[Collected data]
/---
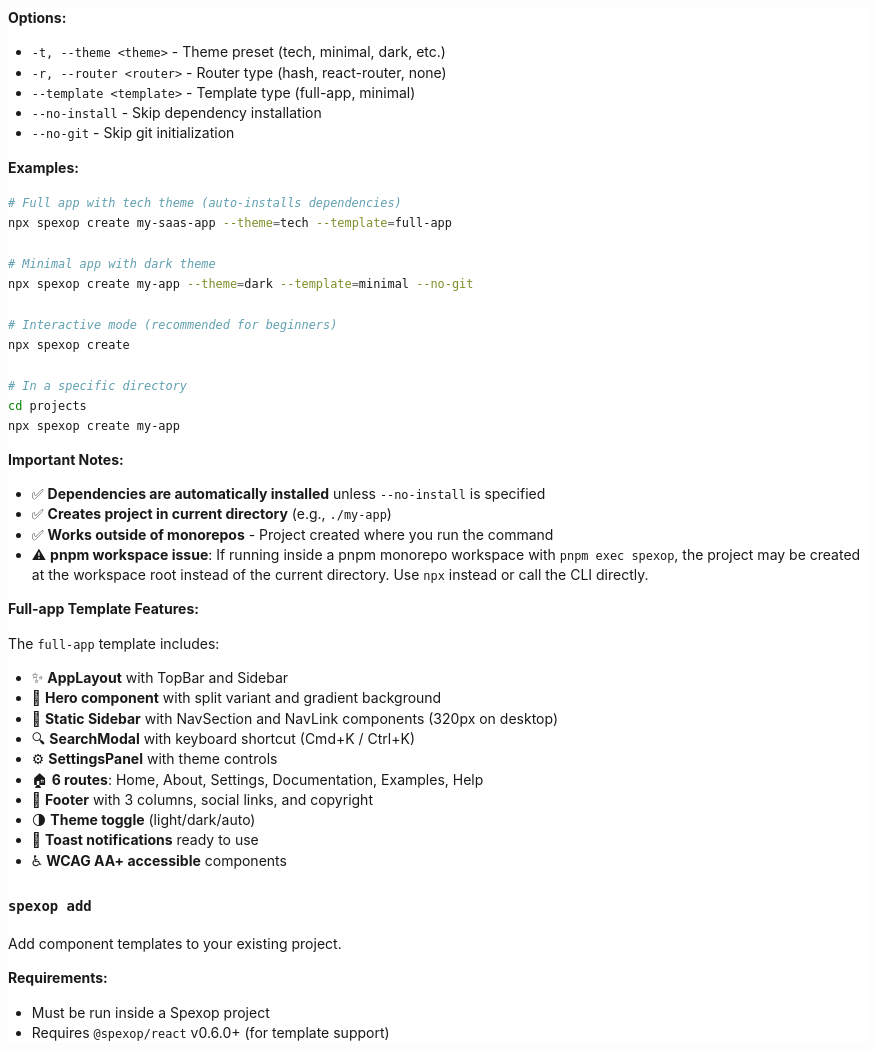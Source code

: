 **Options:**

- `-t, --theme <theme>` - Theme preset (tech, minimal, dark, etc.)
- `-r, --router <router>` - Router type (hash, react-router, none)
- `--template <template>` - Template type (full-app, minimal)
- `--no-install` - Skip dependency installation
- `--no-git` - Skip git initialization

**Examples:**

```bash
# Full app with tech theme (auto-installs dependencies)
npx spexop create my-saas-app --theme=tech --template=full-app

# Minimal app with dark theme
npx spexop create my-app --theme=dark --template=minimal --no-git

# Interactive mode (recommended for beginners)
npx spexop create

# In a specific directory
cd projects
npx spexop create my-app
```

**Important Notes:**

- ✅ **Dependencies are automatically installed** unless `--no-install` is specified
- ✅ **Creates project in current directory** (e.g., `./my-app`)
- ✅ **Works outside of monorepos** - Project created where you run the command
- ⚠️ **pnpm workspace issue**: If running inside a pnpm monorepo workspace with `pnpm exec spexop`, the project may be created at the workspace root instead of the current directory. Use `npx` instead or call the CLI directly.

**Full-app Template Features:**

The `full-app` template includes:
- ✨ **AppLayout** with TopBar and Sidebar
- 🎨 **Hero component** with split variant and gradient background
- 🧭 **Static Sidebar** with NavSection and NavLink components (320px on desktop)
- 🔍 **SearchModal** with keyboard shortcut (Cmd+K / Ctrl+K)
- ⚙️ **SettingsPanel** with theme controls
- 🏠 **6 routes**: Home, About, Settings, Documentation, Examples, Help
- 🦶 **Footer** with 3 columns, social links, and copyright
- 🌗 **Theme toggle** (light/dark/auto)
- 🔔 **Toast notifications** ready to use
- ♿ **WCAG AA+ accessible** components

### `spexop add`

Add component templates to your existing project.

**Requirements:**

- Must be run inside a Spexop project
- Requires `@spexop/react` v0.6.0+ (for template support)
\---
Task:
Look through the records above for the string "directory", then copy every line that has it.

Your solution:
# In a specific directory
- ✅ **Creates project in current directory** (e.g., `./my-app`)
- ⚠️ **pnpm workspace issue**: If running inside a pnpm monorepo workspace with `pnpm exec spexop`, the project may be created at the workspace root instead of the current directory. Use `npx` instead or call the CLI directly.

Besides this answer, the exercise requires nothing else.